Le premier roman de Bernard-Henri Lévy, Le Diable en tête, fait partie de la liste du prix Goncourt (résultat le 12 novembre). Normal, depuis sa sortie de Normale Sup, le beau gosse trace comme un météore : look glamour, chantre de la nouvelle philosophie, homme d’action, écrivain engagé… Surprenant, car les « vieux croûtons » du prix Goncourt apprécient rarement les jeunes romanciers.

Qu’on se rassure, le BHL n’est pas une grande surface du concept philo, ni un essai dialectique costumé en roman. Plutôt un thriller : sexe, mort et rebondissements à la clé. Mais Bernard-Henri Lévy joue la difficulté et conjugue les genres : journal, dialogue, lettres, témoignage, confession. Cinq parties, cinq personnages, cinq variations autour d’une figure centrale : Benjamin C., looser. Un roman cubiste !

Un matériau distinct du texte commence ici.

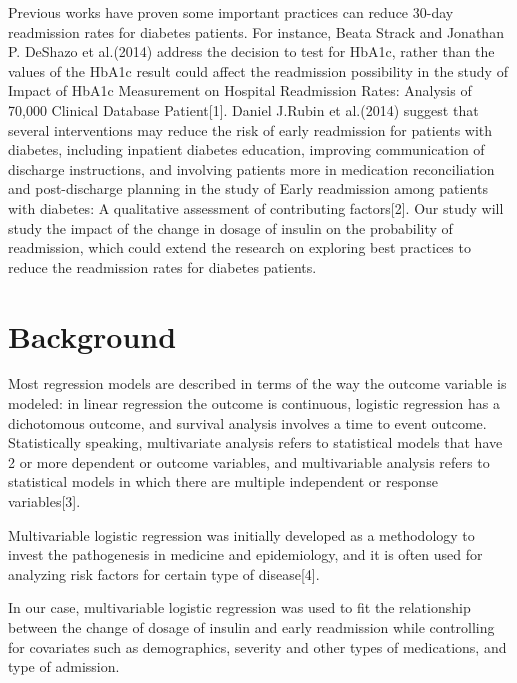 \documentclass[twoside,11pt]{article}
\begin{document}
Previous works have proven some important practices can reduce 30-day readmission rates for diabetes patients. For instance, Beata Strack and Jonathan P. DeShazo et al.(2014) address the decision to test for HbA1c, rather than the values of the HbA1c result could affect the readmission possibility in the study of Impact of HbA1c Measurement on Hospital Readmission Rates: Analysis of 70,000 Clinical Database Patient[1]. Daniel J.Rubin et al.(2014) suggest that several interventions may reduce the risk of early readmission for patients with diabetes, including inpatient diabetes education, improving communication of discharge instructions, and involving patients more in medication reconciliation and post-discharge planning in the study of Early readmission among patients with diabetes: A qualitative assessment of contributing factors[2].
Our study will study the impact of the change in dosage of insulin on the probability of readmission, which could extend the research on exploring best practices to reduce the readmission rates for diabetes patients. 


\section{Background} \label{background}
Most regression models are described in terms of the way the outcome variable is modeled: in linear regression the outcome is continuous, logistic regression has a dichotomous outcome, and survival analysis involves a time to event outcome. Statistically speaking, multivariate analysis refers to statistical models that have 2 or more dependent or outcome variables, and multivariable analysis refers to statistical models in which there are multiple independent or response variables[3].

Multivariable logistic regression was initially developed as a methodology to invest the pathogenesis in medicine and epidemiology, and it is often used for analyzing risk factors for certain type of disease[4].

In our case, multivariable logistic regression was used to fit the relationship between the change of dosage of insulin and early readmission while controlling for covariates such as demographics, severity and other types of medications, and type of admission. 
\end{document}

« J’ai écrit un roman par désir de raconter, d’être lu par tout le monde. Le choix de la structure ne m’est pas immédiatement apparu, mais il répond à un fantasme présent chez beaucoup d’écrivains. En tout cas chez moi. Je voulais que ce roman embrasse la totalité de notre époque, qu’il ait plusieurs points de vue, mais aussi qu’il mêle tous les genres littéraires, journal, lettres, forme du roman lyrique et romantique… C’est le choix de Musil, de Broch, de Mallarmé s’il avait écrit des romans : rassembler dans un même parallélépipède tous ces genres… J’ai subi l’influence des romanciers américains qui nous ont sortis de la narration classique. »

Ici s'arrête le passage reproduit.